- EXERCISE DESCRIPTION -
When you copy the entries, match them exactly and omit the pictures.

- WORKING DATA -
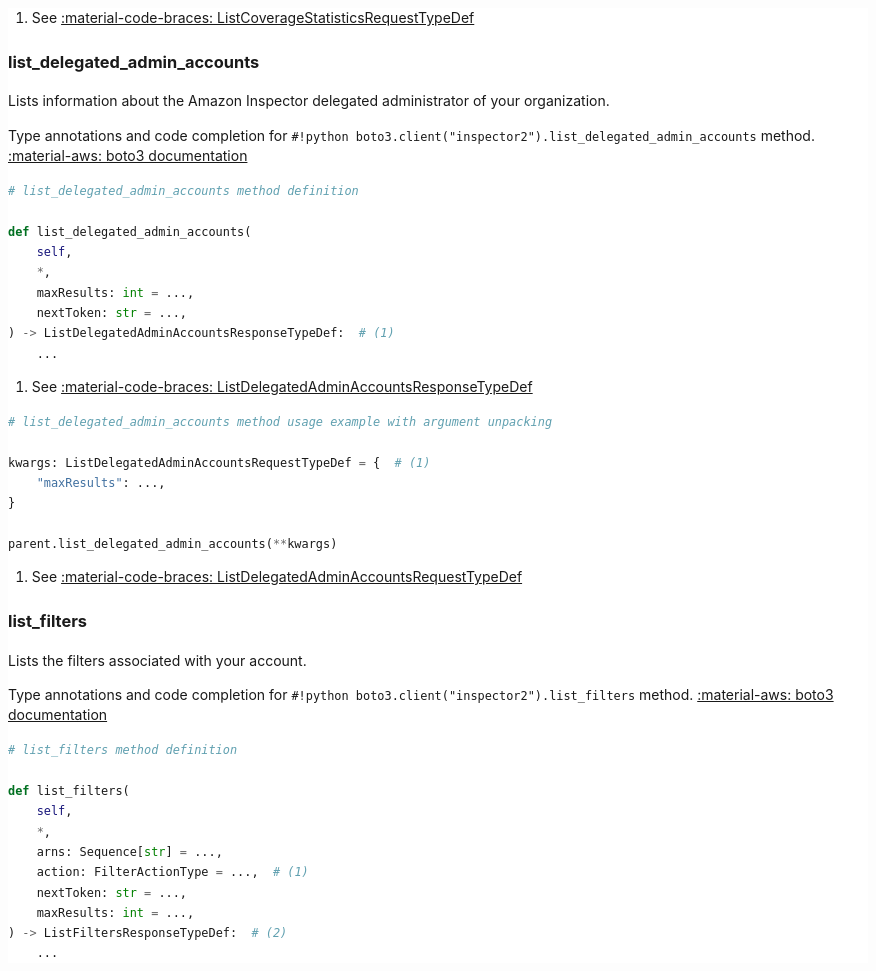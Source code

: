 1. See [:material-code-braces: ListCoverageStatisticsRequestTypeDef](./type_defs.md#listcoveragestatisticsrequesttypedef)

### list\_delegated\_admin\_accounts

Lists information about the Amazon Inspector delegated administrator of your
organization.

Type annotations and code completion for `#!python boto3.client("inspector2").list_delegated_admin_accounts` method.
[:material-aws: boto3 documentation](https://boto3.amazonaws.com/v1/documentation/api/latest/reference/services/inspector2/client/list_delegated_admin_accounts.html)

```python
# list_delegated_admin_accounts method definition

def list_delegated_admin_accounts(
    self,
    *,
    maxResults: int = ...,
    nextToken: str = ...,
) -> ListDelegatedAdminAccountsResponseTypeDef:  # (1)
    ...
```

1. See [:material-code-braces: ListDelegatedAdminAccountsResponseTypeDef](./type_defs.md#listdelegatedadminaccountsresponsetypedef)


```python
# list_delegated_admin_accounts method usage example with argument unpacking

kwargs: ListDelegatedAdminAccountsRequestTypeDef = {  # (1)
    "maxResults": ...,
}

parent.list_delegated_admin_accounts(**kwargs)
```

1. See [:material-code-braces: ListDelegatedAdminAccountsRequestTypeDef](./type_defs.md#listdelegatedadminaccountsrequesttypedef)

### list\_filters

Lists the filters associated with your account.

Type annotations and code completion for `#!python boto3.client("inspector2").list_filters` method.
[:material-aws: boto3 documentation](https://boto3.amazonaws.com/v1/documentation/api/latest/reference/services/inspector2/client/list_filters.html)

```python
# list_filters method definition

def list_filters(
    self,
    *,
    arns: Sequence[str] = ...,
    action: FilterActionType = ...,  # (1)
    nextToken: str = ...,
    maxResults: int = ...,
) -> ListFiltersResponseTypeDef:  # (2)
    ...
```
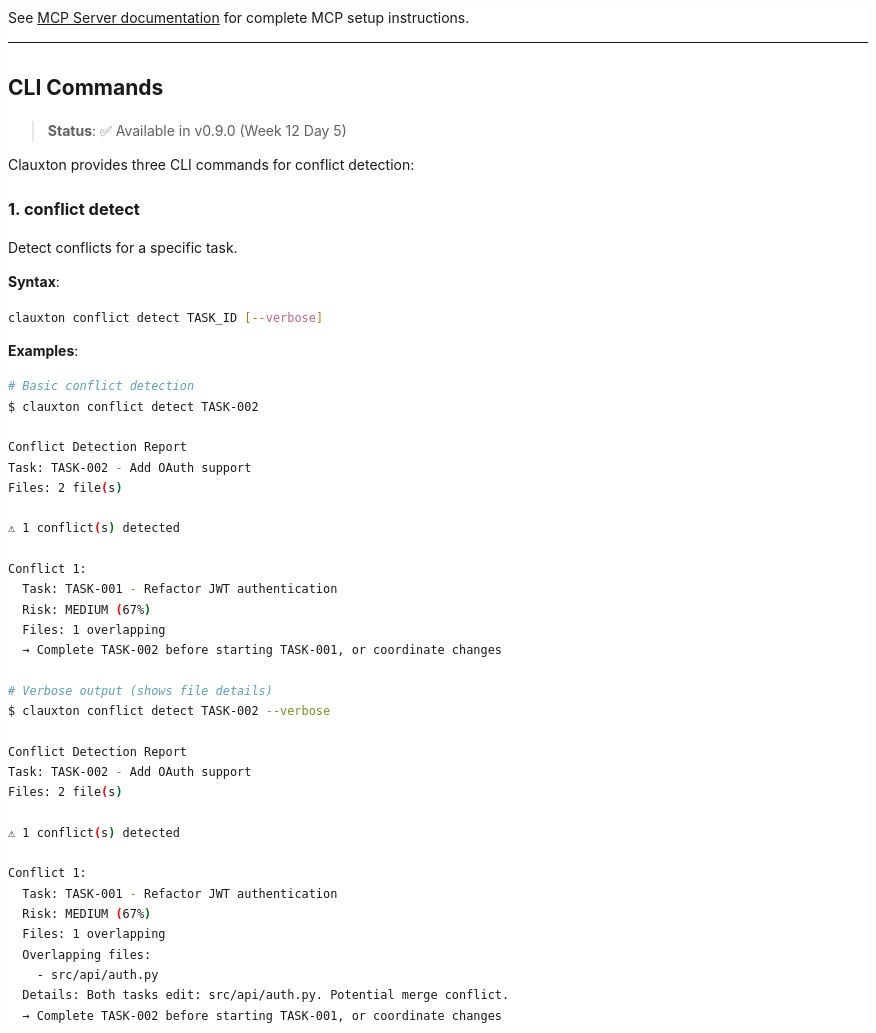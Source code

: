 See [MCP Server documentation](mcp-server.md) for complete MCP setup instructions.

---

## CLI Commands

> **Status**: ✅ Available in v0.9.0 (Week 12 Day 5)

Clauxton provides three CLI commands for conflict detection:

### 1. conflict detect

Detect conflicts for a specific task.

**Syntax**:
```bash
clauxton conflict detect TASK_ID [--verbose]
```

**Examples**:
```bash
# Basic conflict detection
$ clauxton conflict detect TASK-002

Conflict Detection Report
Task: TASK-002 - Add OAuth support
Files: 2 file(s)

⚠ 1 conflict(s) detected

Conflict 1:
  Task: TASK-001 - Refactor JWT authentication
  Risk: MEDIUM (67%)
  Files: 1 overlapping
  → Complete TASK-002 before starting TASK-001, or coordinate changes

# Verbose output (shows file details)
$ clauxton conflict detect TASK-002 --verbose

Conflict Detection Report
Task: TASK-002 - Add OAuth support
Files: 2 file(s)

⚠ 1 conflict(s) detected

Conflict 1:
  Task: TASK-001 - Refactor JWT authentication
  Risk: MEDIUM (67%)
  Files: 1 overlapping
  Overlapping files:
    - src/api/auth.py
  Details: Both tasks edit: src/api/auth.py. Potential merge conflict.
  → Complete TASK-002 before starting TASK-001, or coordinate changes
```
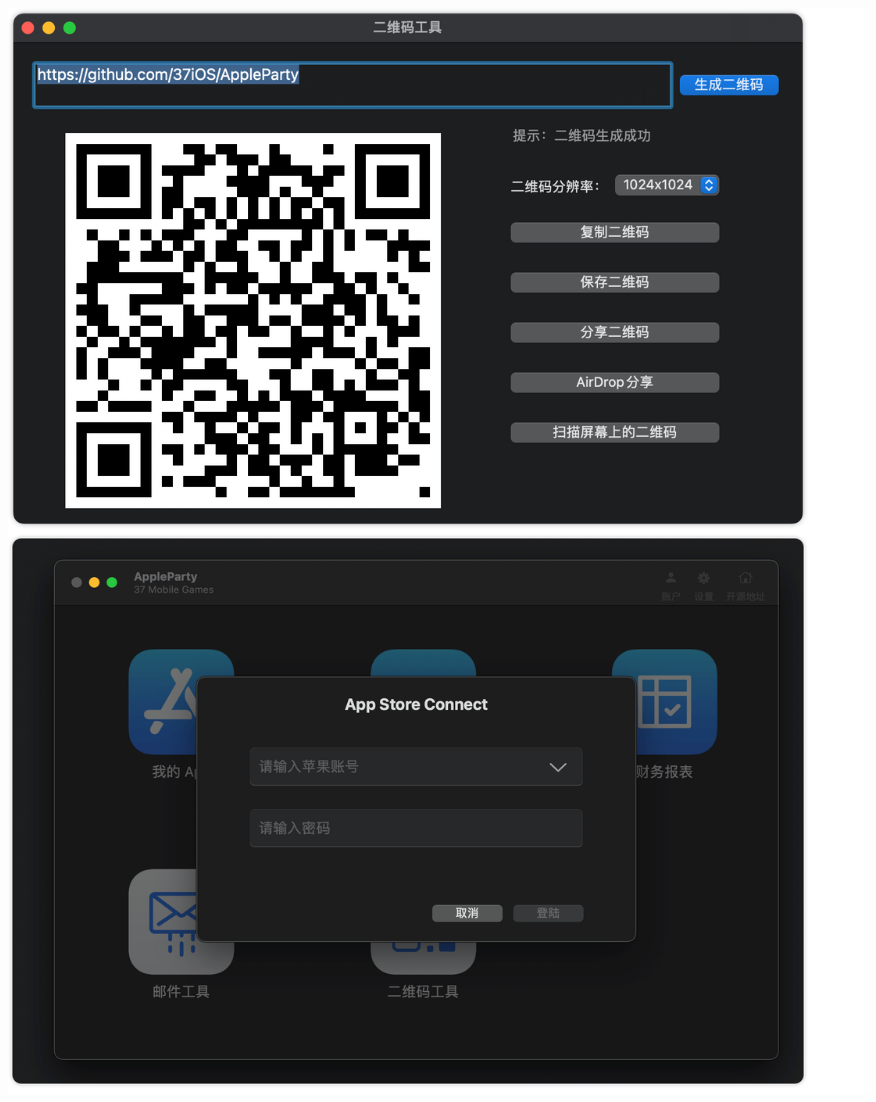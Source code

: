 <img src="screenshot/08.png" width="800" height:auto alt="screenshot/08.png"/>
<img src="screenshot/09.png" width="800" height:auto alt="screenshot/09.png"/>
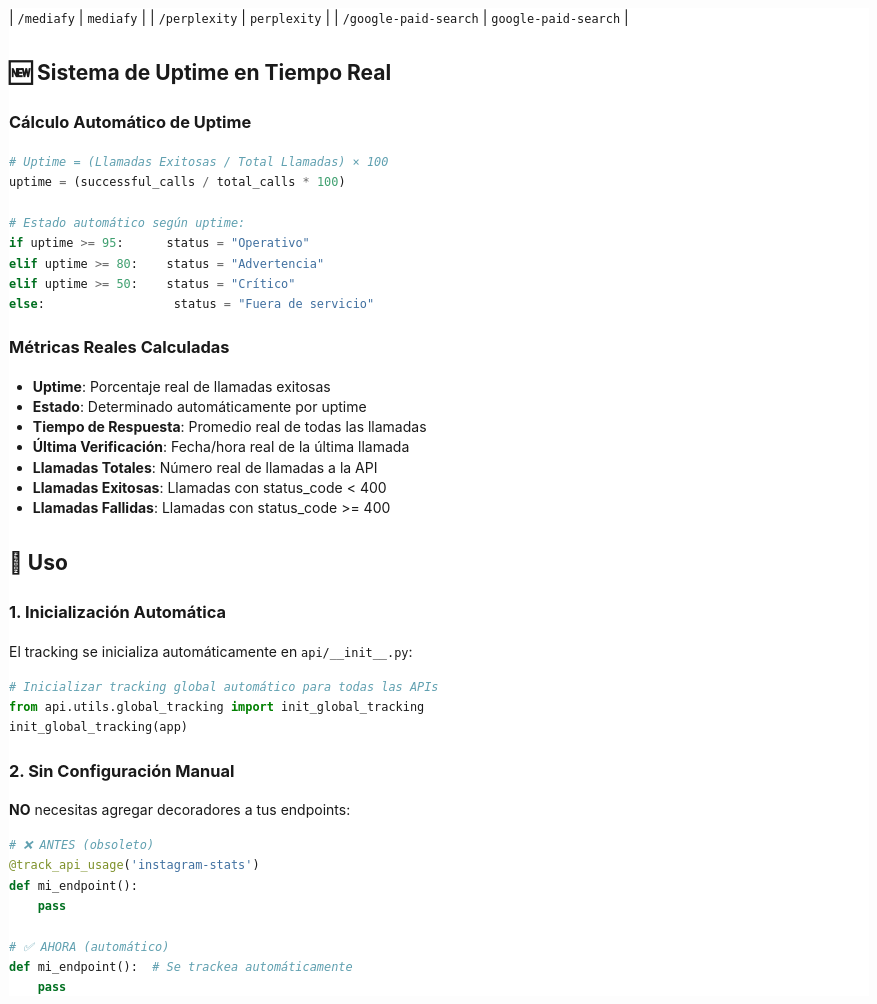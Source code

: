 | `/mediafy` | `mediafy` |
| `/perplexity` | `perplexity` |
| `/google-paid-search` | `google-paid-search` |

## 🆕 Sistema de Uptime en Tiempo Real

### **Cálculo Automático de Uptime**
```python
# Uptime = (Llamadas Exitosas / Total Llamadas) × 100
uptime = (successful_calls / total_calls * 100)

# Estado automático según uptime:
if uptime >= 95:      status = "Operativo"
elif uptime >= 80:    status = "Advertencia"  
elif uptime >= 50:    status = "Crítico"
else:                  status = "Fuera de servicio"
```

### **Métricas Reales Calculadas**
- **Uptime**: Porcentaje real de llamadas exitosas
- **Estado**: Determinado automáticamente por uptime
- **Tiempo de Respuesta**: Promedio real de todas las llamadas
- **Última Verificación**: Fecha/hora real de la última llamada
- **Llamadas Totales**: Número real de llamadas a la API
- **Llamadas Exitosas**: Llamadas con status_code < 400
- **Llamadas Fallidas**: Llamadas con status_code >= 400

## 🚀 Uso

### 1. **Inicialización Automática**
El tracking se inicializa automáticamente en `api/__init__.py`:

```python
# Inicializar tracking global automático para todas las APIs
from api.utils.global_tracking import init_global_tracking
init_global_tracking(app)
```

### 2. **Sin Configuración Manual**
**NO** necesitas agregar decoradores a tus endpoints:

```python
# ❌ ANTES (obsoleto)
@track_api_usage('instagram-stats')
def mi_endpoint():
    pass

# ✅ AHORA (automático)
def mi_endpoint():  # Se trackea automáticamente
    pass
```
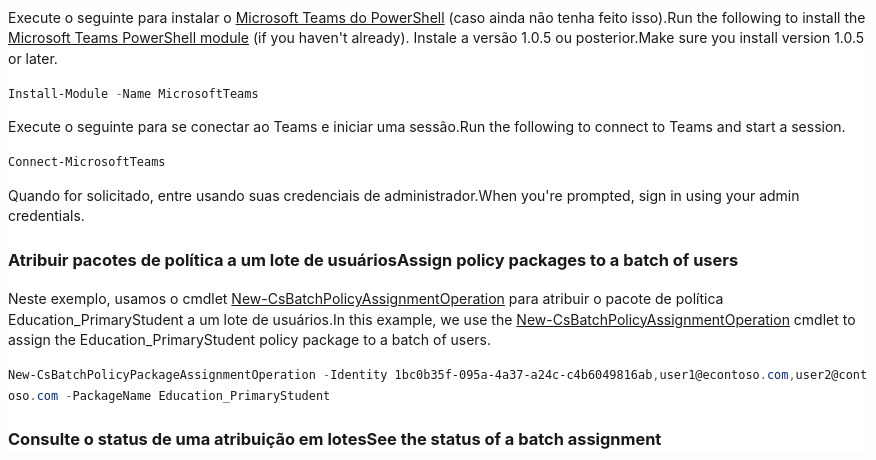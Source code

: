 <span data-ttu-id="cc1b0-422">Execute o seguinte para instalar o [Microsoft Teams do PowerShell](https://www.powershellgallery.com/packages/MicrosoftTeams) (caso ainda não tenha feito isso).</span><span class="sxs-lookup"><span data-stu-id="cc1b0-422">Run the following to install the [Microsoft Teams PowerShell module](https://www.powershellgallery.com/packages/MicrosoftTeams) (if you haven't already).</span></span> <span data-ttu-id="cc1b0-423">Instale a versão 1.0.5 ou posterior.</span><span class="sxs-lookup"><span data-stu-id="cc1b0-423">Make sure you install version 1.0.5 or later.</span></span>

```powershell
Install-Module -Name MicrosoftTeams
```

<span data-ttu-id="cc1b0-424">Execute o seguinte para se conectar ao Teams e iniciar uma sessão.</span><span class="sxs-lookup"><span data-stu-id="cc1b0-424">Run the following to connect to Teams and start a session.</span></span>

```powershell
Connect-MicrosoftTeams
```

<span data-ttu-id="cc1b0-425">Quando for solicitado, entre usando suas credenciais de administrador.</span><span class="sxs-lookup"><span data-stu-id="cc1b0-425">When you're prompted, sign in using your admin credentials.</span></span>

### <a name="assign-policy-packages-to-a-batch-of-users"></a><span data-ttu-id="cc1b0-426">Atribuir pacotes de política a um lote de usuários</span><span class="sxs-lookup"><span data-stu-id="cc1b0-426">Assign policy packages to a batch of users</span></span>

<span data-ttu-id="cc1b0-427">Neste exemplo, usamos o cmdlet [New-CsBatchPolicyAssignmentOperation](/powershell/module/teams/new-csbatchpolicyassignmentoperation) para atribuir o pacote de política Education_PrimaryStudent a um lote de usuários.</span><span class="sxs-lookup"><span data-stu-id="cc1b0-427">In this example, we use the [New-CsBatchPolicyAssignmentOperation](/powershell/module/teams/new-csbatchpolicyassignmentoperation) cmdlet to assign the Education_PrimaryStudent policy package to a batch of users.</span></span>

```powershell
New-CsBatchPolicyPackageAssignmentOperation -Identity 1bc0b35f-095a-4a37-a24c-c4b6049816ab,user1@econtoso.com,user2@contoso.com -PackageName Education_PrimaryStudent
```

### <a name="see-the-status-of-a-batch-assignment"></a><span data-ttu-id="cc1b0-428">Consulte o status de uma atribuição em lotes</span><span class="sxs-lookup"><span data-stu-id="cc1b0-428">See the status of a batch assignment</span></span>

- TASK SOLUTION -
Source code

: 1. See [:material-code-braces: ListCoverageStatisticsRequestTypeDef](./type_defs.md#listcoveragestatisticsrequesttypedef)

### list\_delegated\_admin\_accounts

Lists information about the Amazon Inspector delegated administrator of your
organization.

Type annotations and code completion for `#!python boto3.client("inspector2").list_delegated_admin_accounts` method.
[:material-aws: boto3 documentation](https://boto3.amazonaws.com/v1/documentation/api/latest/reference/services/inspector2/client/list_delegated_admin_accounts.html)

```python
# list_delegated_admin_accounts method definition

def list_delegated_admin_accounts(
    self,
    *,
    maxResults: int = ...,
    nextToken: str = ...,
) -> ListDelegatedAdminAccountsResponseTypeDef:  # (1)
    ...
```

1. See [:material-code-braces: ListDelegatedAdminAccountsResponseTypeDef](./type_defs.md#listdelegatedadminaccountsresponsetypedef)


```python
# list_delegated_admin_accounts method usage example with argument unpacking

kwargs: ListDelegatedAdminAccountsRequestTypeDef = {  # (1)
    "maxResults": ...,
}

parent.list_delegated_admin_accounts(**kwargs)
```

1. See [:material-code-braces: ListDelegatedAdminAccountsRequestTypeDef](./type_defs.md#listdelegatedadminaccountsrequesttypedef)

### list\_filters

Lists the filters associated with your account.

Type annotations and code completion for `#!python boto3.client("inspector2").list_filters` method.
[:material-aws: boto3 documentation](https://boto3.amazonaws.com/v1/documentation/api/latest/reference/services/inspector2/client/list_filters.html)

```python
# list_filters method definition

def list_filters(
    self,
    *,
    arns: Sequence[str] = ...,
    action: FilterActionType = ...,  # (1)
    nextToken: str = ...,
    maxResults: int = ...,
) -> ListFiltersResponseTypeDef:  # (2)
    ...
```
Source code

: See [MCP Server documentation](mcp-server.md) for complete MCP setup instructions.

---

## CLI Commands

> **Status**: ✅ Available in v0.9.0 (Week 12 Day 5)

Clauxton provides three CLI commands for conflict detection:

### 1. conflict detect

Detect conflicts for a specific task.

**Syntax**:
```bash
clauxton conflict detect TASK_ID [--verbose]
```

**Examples**:
```bash
# Basic conflict detection
$ clauxton conflict detect TASK-002

Conflict Detection Report
Task: TASK-002 - Add OAuth support
Files: 2 file(s)

⚠ 1 conflict(s) detected

Conflict 1:
  Task: TASK-001 - Refactor JWT authentication
  Risk: MEDIUM (67%)
  Files: 1 overlapping
  → Complete TASK-002 before starting TASK-001, or coordinate changes

# Verbose output (shows file details)
$ clauxton conflict detect TASK-002 --verbose

Conflict Detection Report
Task: TASK-002 - Add OAuth support
Files: 2 file(s)

⚠ 1 conflict(s) detected

Conflict 1:
  Task: TASK-001 - Refactor JWT authentication
  Risk: MEDIUM (67%)
  Files: 1 overlapping
  Overlapping files:
    - src/api/auth.py
  Details: Both tasks edit: src/api/auth.py. Potential merge conflict.
  → Complete TASK-002 before starting TASK-001, or coordinate changes
```
Source code

: <img src="screenshot/08.png" width="800" height:auto alt="screenshot/08.png"/>
<img src="screenshot/09.png" width="800" height:auto alt="screenshot/09.png"/>
Source code

: | `/mediafy` | `mediafy` |
| `/perplexity` | `perplexity` |
| `/google-paid-search` | `google-paid-search` |

## 🆕 Sistema de Uptime en Tiempo Real

### **Cálculo Automático de Uptime**
```python
# Uptime = (Llamadas Exitosas / Total Llamadas) × 100
uptime = (successful_calls / total_calls * 100)

# Estado automático según uptime:
if uptime >= 95:      status = "Operativo"
elif uptime >= 80:    status = "Advertencia"  
elif uptime >= 50:    status = "Crítico"
else:                  status = "Fuera de servicio"
```

### **Métricas Reales Calculadas**
- **Uptime**: Porcentaje real de llamadas exitosas
- **Estado**: Determinado automáticamente por uptime
- **Tiempo de Respuesta**: Promedio real de todas las llamadas
- **Última Verificación**: Fecha/hora real de la última llamada
- **Llamadas Totales**: Número real de llamadas a la API
- **Llamadas Exitosas**: Llamadas con status_code < 400
- **Llamadas Fallidas**: Llamadas con status_code >= 400

## 🚀 Uso

### 1. **Inicialización Automática**
El tracking se inicializa automáticamente en `api/__init__.py`:

```python
# Inicializar tracking global automático para todas las APIs
from api.utils.global_tracking import init_global_tracking
init_global_tracking(app)
```

### 2. **Sin Configuración Manual**
**NO** necesitas agregar decoradores a tus endpoints:

```python
# ❌ ANTES (obsoleto)
@track_api_usage('instagram-stats')
def mi_endpoint():
    pass

# ✅ AHORA (automático)
def mi_endpoint():  # Se trackea automáticamente
    pass
```
Source code

: <span data-ttu-id="cc1b0-422">Execute o seguinte para instalar o [Microsoft Teams do PowerShell](https://www.powershellgallery.com/packages/MicrosoftTeams) (caso ainda não tenha feito isso).</span><span class="sxs-lookup"><span data-stu-id="cc1b0-422">Run the following to install the [Microsoft Teams PowerShell module](https://www.powershellgallery.com/packages/MicrosoftTeams) (if you haven't already).</span></span> <span data-ttu-id="cc1b0-423">Instale a versão 1.0.5 ou posterior.</span><span class="sxs-lookup"><span data-stu-id="cc1b0-423">Make sure you install version 1.0.5 or later.</span></span>

```powershell
Install-Module -Name MicrosoftTeams
```

<span data-ttu-id="cc1b0-424">Execute o seguinte para se conectar ao Teams e iniciar uma sessão.</span><span class="sxs-lookup"><span data-stu-id="cc1b0-424">Run the following to connect to Teams and start a session.</span></span>

```powershell
Connect-MicrosoftTeams
```

<span data-ttu-id="cc1b0-425">Quando for solicitado, entre usando suas credenciais de administrador.</span><span class="sxs-lookup"><span data-stu-id="cc1b0-425">When you're prompted, sign in using your admin credentials.</span></span>

### <a name="assign-policy-packages-to-a-batch-of-users"></a><span data-ttu-id="cc1b0-426">Atribuir pacotes de política a um lote de usuários</span><span class="sxs-lookup"><span data-stu-id="cc1b0-426">Assign policy packages to a batch of users</span></span>

<span data-ttu-id="cc1b0-427">Neste exemplo, usamos o cmdlet [New-CsBatchPolicyAssignmentOperation](/powershell/module/teams/new-csbatchpolicyassignmentoperation) para atribuir o pacote de política Education_PrimaryStudent a um lote de usuários.</span><span class="sxs-lookup"><span data-stu-id="cc1b0-427">In this example, we use the [New-CsBatchPolicyAssignmentOperation](/powershell/module/teams/new-csbatchpolicyassignmentoperation) cmdlet to assign the Education_PrimaryStudent policy package to a batch of users.</span></span>

```powershell
New-CsBatchPolicyPackageAssignmentOperation -Identity 1bc0b35f-095a-4a37-a24c-c4b6049816ab,user1@econtoso.com,user2@contoso.com -PackageName Education_PrimaryStudent
```

### <a name="see-the-status-of-a-batch-assignment"></a><span data-ttu-id="cc1b0-428">Consulte o status de uma atribuição em lotes</span><span class="sxs-lookup"><span data-stu-id="cc1b0-428">See the status of a batch assignment</span></span>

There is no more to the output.